***** Available data

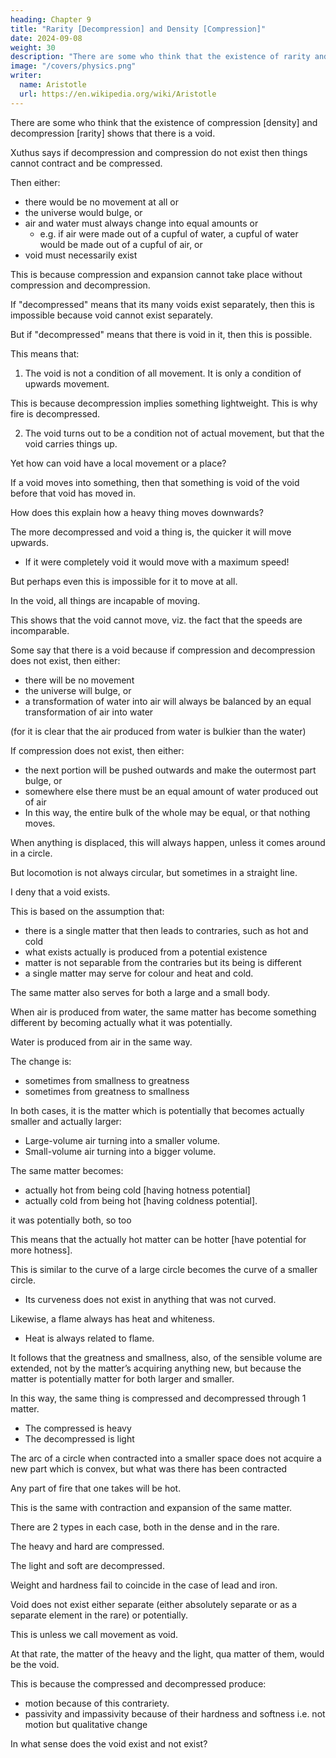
 ```yaml
---
heading: Chapter 9
title: "Rarity [Decompression] and Density [Compression]"
date: 2024-09-08
weight: 30
description: "There are some who think that the existence of rarity and density shows that there is void"
image: "/covers/physics.png"
writer:
  name: Aristotle 
  url: https://en.wikipedia.org/wiki/Aristotle
---
```




There are some who think that the existence of compression [density] and decompression [rarity] shows that there is a void. 

Xuthus says if decompression and compression do not exist then things cannot contract and be compressed. 

Then either:
- there would be no movement at all or
- the universe would bulge, or
- air and water must always change into equal amounts or
  -  e.g. if air were made out of a cupful of water, a cupful of water would be made out of a cupful of air, or 
- void must necessarily exist

This is because compression and expansion cannot take place without compression and decompression.

If "decompressed" means that its many voids exist separately, then this is impossible because void cannot exist separately.

<!--  then decompressed cannot exist. 
any more than a place can exist with an extension all to
itself, neither can the rare exist in this sense. -->

But if "decompressed" means that there is void in it, then this is possible. 

<!-- , not separately existent, but still present in the rare, this is less impossible, yet, first,  -->

  <!-- (for the rare is light, which is the reason why they say fire is rare);  -->

This means that:

1. The void is not a condition of all movement. It is only a condition of upwards movement.

This is because decompression implies something lightweight. This is why fire is decompressed. 

2. The void turns out to be a condition not of actual movement, but that the void carries things up.

<!--  not as that in which it takes place, but in that the void
 as skins by being carried up themselves carry up what is continuous
with them. -->

Yet how can void have a local movement or a place? 

If a void moves into something, then that something is void of the void before that void has moved in. 

<!--  will then be 

For thus that into
which void moves is till then void of a void. -->

How does this explain how a heavy thing moves downwards?

 <!-- rarer -->
The more decompressed and void a thing is, the quicker it will move upwards.
- If it were completely void it would move with a maximum speed!

But perhaps even this is impossible for it to move at all.

In the void, all things are incapable of moving.

This shows that the void cannot move, viz. the fact that the speeds are incomparable.


Some say that there is a void because if compression and decompression does not exist, then either:
- there will be no movement 
- the universe will bulge, or
- a transformation of water into air will always be balanced by an equal transformation of air into water 

(for it is clear that the air produced from water is bulkier than the water)

 <!-- but for the rest the problem has been truly stated, that -->
<!--  , if there is not to be condensation and rarefaction, or
, or  -->

If compression does not exist, then either:
- the next portion will be pushed outwards and make the outermost part bulge, or
- somewhere else there must be an equal amount of water produced out of air
- In this way, the entire bulk of the whole may be equal, or that nothing moves. 

When anything is displaced, this will always happen, unless it comes around in a circle.

But locomotion is not always circular, but sometimes in a straight line.

<!-- These then are the reasons for which they might -->



I deny that a void exists.

This is based on the assumption that:
- there is a single matter that then leads to contraries, such as hot and cold
- what exists actually is produced from a potential existence
- matter is not separable from the contraries but its being is different
- a single matter may serve for colour and heat and cold.


The same matter also serves for both a large and a small body. 

When air is produced from water, the same matter has become something different by becoming actually what it was potentially.

<!-- , not by acquiring an addition to it, but has , and, again,  -->

Water is produced from air in the same way.

The change is:
- sometimes from smallness to greatness
- sometimes from greatness to smallness

 <!-- which is large in extent comes to have -->

<!-- , or becomes greater from being
smaller,  -->

In both cases, it is the matter which is potentially that becomes actually smaller and actually larger:
- Large-volume air turning into a smaller volume.
- Small-volume air turning into a bigger volume.

 <!-- both that comes to be each of the two. -->

The same matter becomes:
- actually hot from being cold [having hotness potential]
- actually cold from being hot [having coldness potential].

it was potentially both, so too

This means that the actually hot matter can be hotter [have potential for more hotness]. 

<!--   from hot it can become more hot, though nothing in the
matter has become hot that was not hot when the thing was less hot;  -->

This is similar to the curve of a large circle becomes the curve of a smaller circle.
- Its curveness does not exist in anything that was not curved.  

<!-- , whether it remains the same or
becomes a different curve, convexity has not come to exist in anything that was not
convex but straight (for differences of degree do not depend on an intermission of the
quality); nor can we get any portion of  -->

Likewise, a flame always has heat and whiteness.
- Heat is always related to flame. 

<!--  are not
present.  -->

<!-- So too, then, is the earlier heat  the later. So that -->

It follows that the greatness and smallness, also, of the sensible volume are extended, not by the matter’s acquiring anything new, but because the matter is potentially matter for both larger and smaller.

In this way, the same thing is compressed and decompressed through 1 matter.
- The compressed is heavy
- The decompressed is light


The arc of a circle when contracted into a smaller space does not acquire a new part which is convex, but what was there has been contracted

Any part of fire that one takes will be hot.

This is the same with contraction and expansion of the same matter.

There are 2 types in each case, both in the dense and in the rare.

The heavy and hard are compressed.

The light and soft are decompressed. 

Weight and hardness fail to coincide in the case of lead and iron.

Void does not exist either separate (either absolutely separate or as a separate element in the rare) or potentially.

This is unless we call movement as void.

At that rate, the matter of the heavy and the light, qua matter of them, would be the void.

This is because the compressed and decompressed produce:
- motion because of this contrariety.
- passivity and impassivity because of their hardness and softness i.e. not motion but qualitative change

In what sense does the void exist and not exist?
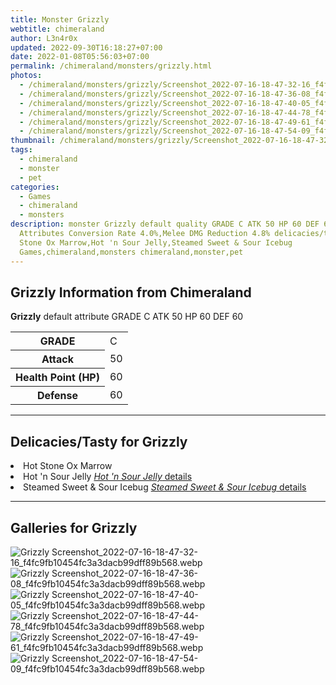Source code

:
 ```yaml
---
title: Monster Grizzly
webtitle: chimeraland
author: L3n4r0x
updated: 2022-09-30T16:18:27+07:00
date: 2022-01-08T05:56:03+07:00
permalink: /chimeraland/monsters/grizzly.html
photos:
  - /chimeraland/monsters/grizzly/Screenshot_2022-07-16-18-47-32-16_f4fc9fb10454fc3a3dacb99dff89b568.webp
  - /chimeraland/monsters/grizzly/Screenshot_2022-07-16-18-47-36-08_f4fc9fb10454fc3a3dacb99dff89b568.webp
  - /chimeraland/monsters/grizzly/Screenshot_2022-07-16-18-47-40-05_f4fc9fb10454fc3a3dacb99dff89b568.webp
  - /chimeraland/monsters/grizzly/Screenshot_2022-07-16-18-47-44-78_f4fc9fb10454fc3a3dacb99dff89b568.webp
  - /chimeraland/monsters/grizzly/Screenshot_2022-07-16-18-47-49-61_f4fc9fb10454fc3a3dacb99dff89b568.webp
  - /chimeraland/monsters/grizzly/Screenshot_2022-07-16-18-47-54-09_f4fc9fb10454fc3a3dacb99dff89b568.webp
thumbnail: /chimeraland/monsters/grizzly/Screenshot_2022-07-16-18-47-32-16_f4fc9fb10454fc3a3dacb99dff89b568.webp
tags:
  - chimeraland
  - monster
  - pet
categories:
  - Games
  - chimeraland
  - monsters
description: monster Grizzly default quality GRADE C ATK 50 HP 60 DEF 60
  Attributes Conversion Rate 4.0%,Melee DMG Reduction 4.8% delicacies/tasty Hot
  Stone Ox Marrow,Hot 'n Sour Jelly,Steamed Sweet & Sour Icebug
  Games,chimeraland,monsters chimeraland,monster,pet
---
```


<section id="bootstrap-wrapper"><link rel="stylesheet" href="https://rawcdn.githack.com/dimaslanjaka/Web-Manajemen/0c3b5aa1813bd4abcd2c11bf3e37928b15c28664/css/bootstrap-5-3-0-alpha3-wrapper.css"/><h2 id="attribute">Grizzly Information from Chimeraland</h2><p><b>Grizzly</b> default attribute GRADE C ATK 50 HP 60 DEF 60<table><tr><th>GRADE</th><td>C</td></tr><tr><th>Attack</th><td>50</td></tr><tr><th>Health Point (HP)</th><td>60</td></tr><tr><th>Defense</th><td>60</td></tr></table></p><hr/><h2 id="delicacies">Delicacies/Tasty for Grizzly</h2><div class="text-white bg-dark"><li class="d-flex justify-content-between">Hot Stone Ox Marrow </li><li class="d-flex justify-content-between">Hot &#x27;n Sour Jelly <a href="/chimeraland/recipes/hot-n-sour-jelly.html" title="Click here to view recipe Hot &#x27;n Sour Jelly details"><i>Hot &#x27;n Sour Jelly</i> details</a></li><li class="d-flex justify-content-between">Steamed Sweet &amp; Sour Icebug <a href="/chimeraland/recipes/steamed-sweet-and-sour-icebug.html" title="Click here to view recipe Steamed Sweet &amp; Sour Icebug details"><i>Steamed Sweet &amp; Sour Icebug</i> details</a></li></div><hr/><div id="gallery"><h2>Galleries for Grizzly</h2><div class="row"><div class="col-lg-6 col-12"><img src="/chimeraland/monsters/grizzly/Screenshot_2022-07-16-18-47-32-16_f4fc9fb10454fc3a3dacb99dff89b568.webp" alt="Grizzly Screenshot_2022-07-16-18-47-32-16_f4fc9fb10454fc3a3dacb99dff89b568.webp"/></div><div class="col-lg-6 col-12"><img src="/chimeraland/monsters/grizzly/Screenshot_2022-07-16-18-47-36-08_f4fc9fb10454fc3a3dacb99dff89b568.webp" alt="Grizzly Screenshot_2022-07-16-18-47-36-08_f4fc9fb10454fc3a3dacb99dff89b568.webp"/></div><div class="col-lg-6 col-12"><img src="/chimeraland/monsters/grizzly/Screenshot_2022-07-16-18-47-40-05_f4fc9fb10454fc3a3dacb99dff89b568.webp" alt="Grizzly Screenshot_2022-07-16-18-47-40-05_f4fc9fb10454fc3a3dacb99dff89b568.webp"/></div><div class="col-lg-6 col-12"><img src="/chimeraland/monsters/grizzly/Screenshot_2022-07-16-18-47-44-78_f4fc9fb10454fc3a3dacb99dff89b568.webp" alt="Grizzly Screenshot_2022-07-16-18-47-44-78_f4fc9fb10454fc3a3dacb99dff89b568.webp"/></div><div class="col-lg-6 col-12"><img src="/chimeraland/monsters/grizzly/Screenshot_2022-07-16-18-47-49-61_f4fc9fb10454fc3a3dacb99dff89b568.webp" alt="Grizzly Screenshot_2022-07-16-18-47-49-61_f4fc9fb10454fc3a3dacb99dff89b568.webp"/></div><div class="col-lg-6 col-12"><img src="/chimeraland/monsters/grizzly/Screenshot_2022-07-16-18-47-54-09_f4fc9fb10454fc3a3dacb99dff89b568.webp" alt="Grizzly Screenshot_2022-07-16-18-47-54-09_f4fc9fb10454fc3a3dacb99dff89b568.webp"/></div></div></div></section>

**********

◆ **Work item**
The expected answer is a copy of each line in the records that holds the word "cold".

◆ **Answer for this exercise**
- there is a single matter that then leads to contraries, such as hot and cold
- a single matter may serve for colour and heat and cold.
- actually hot from being cold [having hotness potential]
- actually cold from being hot [having coldness potential].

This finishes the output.